(Stored data)
[Start of section]

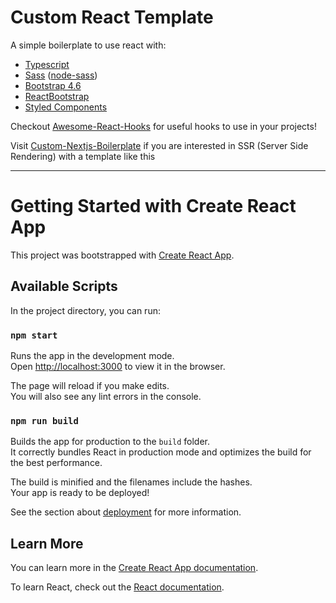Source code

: # Custom React Template

A simple boilerplate to use react with:

-   [Typescript](https://www.typescriptlang.org/)
-   [Sass](https://sass-lang.com/) ([node-sass](https://www.npmjs.com/package/node-sass))
-   [Bootstrap 4.6](https://getbootstrap.com/docs/4.6/)
-   [ReactBootstrap](https://react-bootstrap.github.io/)
-   [Styled Components](https://www.styled-components.com/)

Checkout [Awesome-React-Hooks](https://github.com/rehooks/awesome-react-hooks) for useful hooks to use in your projects!

Visit [Custom-Nextjs-Boilerplate](https://github.com/JorgeArreolaS/Custom-Nextjs-Boilerplate) if you are interested in SSR (Server Side Rendering) with a template like this


---


# Getting Started with Create React App

This project was bootstrapped with [Create React App](https://github.com/facebook/create-react-app).

## Available Scripts

In the project directory, you can run:

### `npm start`

Runs the app in the development mode.\
Open [http://localhost:3000](http://localhost:3000) to view it in the browser.

The page will reload if you make edits.\
You will also see any lint errors in the console.

### `npm run build`

Builds the app for production to the `build` folder.\
It correctly bundles React in production mode and optimizes the build for the best performance.

The build is minified and the filenames include the hashes.\
Your app is ready to be deployed!

See the section about [deployment](https://facebook.github.io/create-react-app/docs/deployment) for more information.

## Learn More

You can learn more in the [Create React App documentation](https://facebook.github.io/create-react-app/docs/getting-started).

To learn React, check out the [React documentation](https://reactjs.org/).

[End of section]

● Exercise
Although the records contain pictures, the copy should hold only their text, reproduced exactly.

● Solution below
Source code

: # Custom React Template

A simple boilerplate to use react with:

-   [Typescript](https://www.typescriptlang.org/)
-   [Sass](https://sass-lang.com/) ([node-sass](https://www.npmjs.com/package/node-sass))
-   [Bootstrap 4.6](https://getbootstrap.com/docs/4.6/)
-   [ReactBootstrap](https://react-bootstrap.github.io/)
-   [Styled Components](https://www.styled-components.com/)

Checkout [Awesome-React-Hooks](https://github.com/rehooks/awesome-react-hooks) for useful hooks to use in your projects!

Visit [Custom-Nextjs-Boilerplate](https://github.com/JorgeArreolaS/Custom-Nextjs-Boilerplate) if you are interested in SSR (Server Side Rendering) with a template like this


---


# Getting Started with Create React App

This project was bootstrapped with [Create React App](https://github.com/facebook/create-react-app).

## Available Scripts

In the project directory, you can run:

### `npm start`

Runs the app in the development mode.\
Open [http://localhost:3000](http://localhost:3000) to view it in the browser.

The page will reload if you make edits.\
You will also see any lint errors in the console.

### `npm run build`

Builds the app for production to the `build` folder.\
It correctly bundles React in production mode and optimizes the build for the best performance.

The build is minified and the filenames include the hashes.\
Your app is ready to be deployed!

See the section about [deployment](https://facebook.github.io/create-react-app/docs/deployment) for more information.

## Learn More

You can learn more in the [Create React App documentation](https://facebook.github.io/create-react-app/docs/getting-started).

To learn React, check out the [React documentation](https://reactjs.org/).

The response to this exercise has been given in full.